Collected data
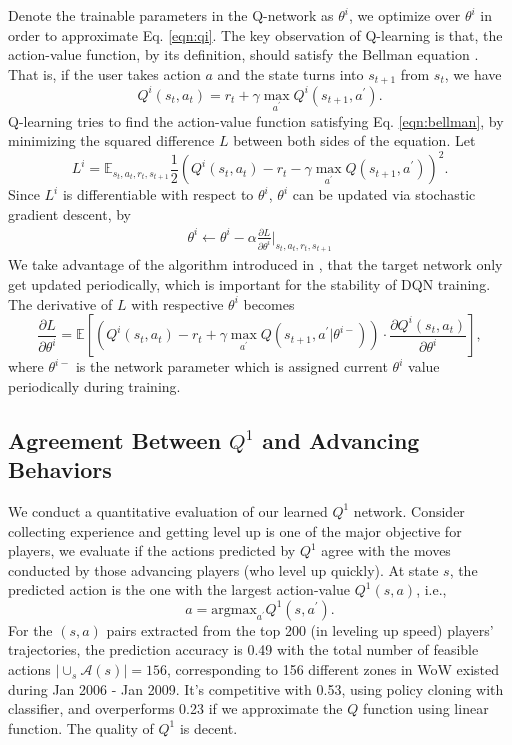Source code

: \documentclass[a4paper]{article}
\begin{document}
Denote the trainable parameters in the Q-network as $\theta^i$, we optimize over $\theta^i$ in order to approximate Eq. \eqref{eqn:qi}. The key observation of Q-learning is that, the action-value function, by its definition, should satisfy the Bellman equation \cite{}. That is, if the user takes action $a$ and the state turns into $s_{t+1}$ from $s_t$, we have
\begin{equation}
Q^i(s_t,a_t)=r_{t} + \gamma \max_{a^\prime}Q^i(s_{t+1}, a^\prime). \label{eqn:bellman}
\end{equation}
Q-learning tries to find the action-value function satisfying Eq. \eqref{eqn:bellman}, by minimizing the squared difference $L$ between both sides of the equation. Let
\begin{equation*}
L^i=\mathbb{E}_{s_t, a_t, r_t, s_{t+1}} \frac{1}{2}(Q^i(s_t,a_t)- r_{t} - \gamma\max_{a^\prime}Q(s_{t+1}, a^\prime))^2.
\end{equation*}
Since $L^i$ is differentiable with respect to $\theta^i$, $\theta^i$ can be updated via stochastic gradient descent, by
\begin{eqnarray*}
\theta^i \leftarrow \theta^i - \alpha\frac{\partial L}{\partial \theta^i}\Big|_{s_t, a_t, r_t, s_{t+1}}
\end{eqnarray*}
We take advantage of the algorithm introduced in \cite{}, that the target network only get updated periodically, which is important for the stability of DQN training. The derivative of $L$ with respective $\theta^i$ becomes
$$\frac{\partial L}{\partial \theta^i} = \mathbb{E}\left[ (Q^i(s_t,a_t)- r_{t} + \gamma\max_{a^\prime}Q(s_{t+1}, a^\prime | \theta^{i -}))\cdot \frac{\partial{Q^i(s_t,a_t)}}{\partial{\theta^i}}\right],$$
where $\theta^{i-}$ is the network parameter which is assigned current $\theta^i$ value periodically during training.

\subsection{Agreement Between $Q^1$ and Advancing Behaviors}

We conduct a quantitative evaluation of our learned $Q^1$ network. Consider collecting experience and getting level up is one of the major objective for players, we evaluate if the actions predicted by $Q^1$ agree with the moves conducted by those advancing players (who level up quickly). At state $s$, the predicted action is the one with the largest action-value $Q^1(s,a)$, i.e.,
\begin{equation*}
a = \text{argmax}_{a^\prime}Q^1(s,a^\prime).
\end{equation*}
For the $(s,a)$ pairs extracted from the top 200 (in leveling up speed) players' trajectories, the prediction accuracy is 0.49 with the total number of feasible actions $|\cup_s\mathcal{A}(s)|=156$, corresponding to 156 different zones in WoW existed during Jan 2006 - Jan 2009. It's competitive with 0.53, using policy cloning \cite{} with classifier, and overperforms 0.23 if we approximate the $Q$ function using linear function. The quality of $Q^1$ is decent.
\end{document}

Problem to solve
Retype the records above, but only those lines that fall between the line containing "Q-learning tries to" and the line containing "We take advantage", with both of those lines included, exactly as written.

Output of the exercise
Q-learning tries to find the action-value function satisfying Eq. \eqref{eqn:bellman}, by minimizing the squared difference $L$ between both sides of the equation. Let
\begin{equation*}
L^i=\mathbb{E}_{s_t, a_t, r_t, s_{t+1}} \frac{1}{2}(Q^i(s_t,a_t)- r_{t} - \gamma\max_{a^\prime}Q(s_{t+1}, a^\prime))^2.
\end{equation*}
Since $L^i$ is differentiable with respect to $\theta^i$, $\theta^i$ can be updated via stochastic gradient descent, by
\begin{eqnarray*}
\theta^i \leftarrow \theta^i - \alpha\frac{\partial L}{\partial \theta^i}\Big|_{s_t, a_t, r_t, s_{t+1}}
\end{eqnarray*}
We take advantage of the algorithm introduced in \cite{}, that the target network only get updated periodically, which is important for the stability of DQN training. The derivative of $L$ with respective $\theta^i$ becomes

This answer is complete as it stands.